What the task asks: Each line that contains the word "strings" is to be copied from the records below.

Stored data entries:
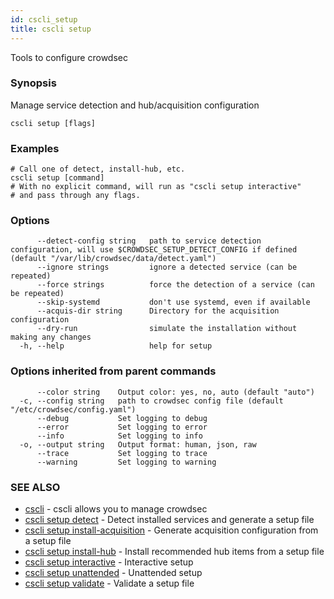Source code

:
 ```yaml
---
id: cscli_setup
title: cscli setup
---
```

Tools to configure crowdsec

### Synopsis

Manage service detection and hub/acquisition configuration

```
cscli setup [flags]
```

### Examples

```
# Call one of detect, install-hub, etc.
cscli setup [command]
# With no explicit command, will run as "cscli setup interactive"
# and pass through any flags.

```

### Options

```
      --detect-config string   path to service detection configuration, will use $CROWDSEC_SETUP_DETECT_CONFIG if defined (default "/var/lib/crowdsec/data/detect.yaml")
      --ignore strings         ignore a detected service (can be repeated)
      --force strings          force the detection of a service (can be repeated)
      --skip-systemd           don't use systemd, even if available
      --acquis-dir string      Directory for the acquisition configuration
      --dry-run                simulate the installation without making any changes
  -h, --help                   help for setup
```

### Options inherited from parent commands

```
      --color string    Output color: yes, no, auto (default "auto")
  -c, --config string   path to crowdsec config file (default "/etc/crowdsec/config.yaml")
      --debug           Set logging to debug
      --error           Set logging to error
      --info            Set logging to info
  -o, --output string   Output format: human, json, raw
      --trace           Set logging to trace
      --warning         Set logging to warning
```

### SEE ALSO

* [cscli](/cscli/cscli.md)	 - cscli allows you to manage crowdsec
* [cscli setup detect](/cscli/cscli_setup_detect.md)	 - Detect installed services and generate a setup file
* [cscli setup install-acquisition](/cscli/cscli_setup_install-acquisition.md)	 - Generate acquisition configuration from a setup file
* [cscli setup install-hub](/cscli/cscli_setup_install-hub.md)	 - Install recommended hub items from a setup file
* [cscli setup interactive](/cscli/cscli_setup_interactive.md)	 - Interactive setup
* [cscli setup unattended](/cscli/cscli_setup_unattended.md)	 - Unattended setup
* [cscli setup validate](/cscli/cscli_setup_validate.md)	 - Validate a setup file

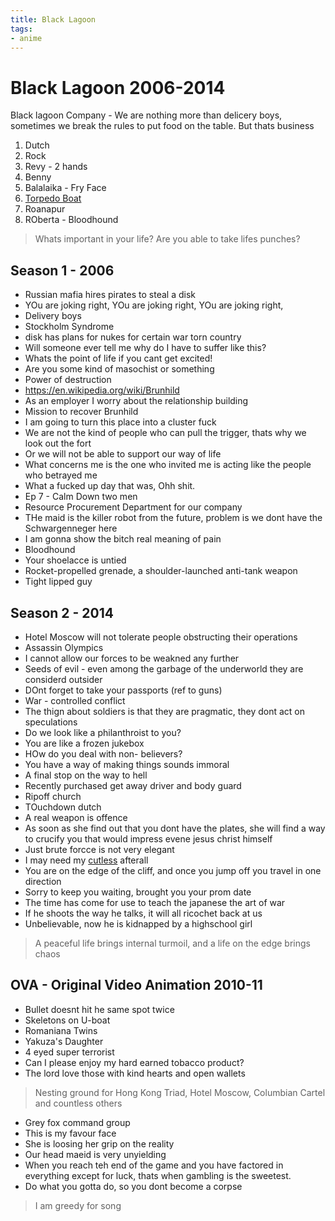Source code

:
 ```yaml
---
title: Black Lagoon
tags:
- anime
---
```


# Black Lagoon 2006-2014

<TagLinks />

Black lagoon Company - We are nothing more than delicery boys, sometimes we break the rules to
put food on the table. But thats business

1. Dutch
2. Rock
3. Revy - 2 hands
4. Benny
5. Balalaika - Fry Face
6. [Torpedo Boat](https://en.wikipedia.org/wiki/Torpedo_boat)
7. Roanapur
8. ROberta - Bloodhound

> Whats important in your life? Are you able to take lifes punches?

## Season 1 - 2006

* Russian mafia hires pirates to steal a disk
* YOu are joking right, YOu are joking right, YOu are joking right,
* Delivery boys
* Stockholm Syndrome
* disk has plans for nukes for certain war torn country
* Will someone ever tell me why do I have to suffer like this?
* Whats the point of life if you cant get excited!
* Are you some kind of masochist or something
* Power of destruction
* https://en.wikipedia.org/wiki/Brunhild
* As an employer I worry about the relationship building
* Mission to recover Brunhild
* I am going to turn this place into a cluster fuck
* We are not the kind of people who can pull the trigger, thats why we look out the fort
* Or we will not be able to support our way of life
* What concerns me is the one who invited me is acting like the people who betrayed me
* What a fucked up day that was, Ohh shit.
* Ep 7 - Calm Down two men
* Resource Procurement Department for our company
* THe maid is the killer robot from the future, problem is we dont have the Schwargenneger here
* I am gonna show the bitch real meaning of pain
* Bloodhound
* Your shoelacce is untied
* Rocket-propelled grenade, a shoulder-launched anti-tank weapon
* Tight lipped guy

## Season 2 - 2014

* Hotel Moscow will not tolerate people obstructing their operations
* Assassin Olympics
* I cannot allow our forces to be weakned any further
* Seeds of evil - even among the garbage of the underworld they are considerd outsider
* DOnt forget to take your passports (ref to guns)
* War - controlled conflict
* The thign about soldiers is that they are pragmatic, they dont act on speculations
* Do we look like a philanthroist to you?
* You are like a frozen jukebox
* HOw do you deal with non- believers?
* You have a way of making things sounds immoral
* A final stop on the way to hell
* Recently purchased get away driver and body guard
* Ripoff church
* TOuchdown dutch
* A real weapon is offence
* As soon as she find out that you dont have the plates, she will find a way to crucify you that would impress evene  jesus christ himself
* Just brute forcce is not very elegant
* I may need my [cutless](https://en.wikipedia.org/wiki/Cutlass) afterall
* You are on the edge of the cliff, and once you jump off you travel in one direction
* Sorry to keep you waiting, brought you your prom date
* The time has come for use to teach the japanese the art of war
* If he shoots the way he talks, it will all ricochet back at us
* Unbelievable, now he is kidnapped by a highschool girl

> A peaceful life brings internal turmoil, and a life on the edge brings chaos

## OVA - Original Video Animation 2010-11

* Bullet doesnt hit he same spot twice
* Skeletons on U-boat
* Romaniana Twins
* Yakuza's Daughter
* 4 eyed super terrorist
* Can I please enjoy my hard earned tobacco product?
* The lord love those with kind hearts and open wallets

> Nesting ground for Hong Kong Triad, Hotel Moscow, Columbian Cartel and countless others

* Grey fox command group
* This is my favour face
* She is loosing her grip on the reality
* Our head maeid is very unyielding
* When you reach teh end of the game and you have factored in everything except for luck, thats when gambling is the sweetest.
* Do what you gotta do, so you dont become a corpse

> I am greedy for song

<Footer />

Exercise response:
      --ignore strings         ignore a detected service (can be repeated)
      --force strings          force the detection of a service (can be repeated)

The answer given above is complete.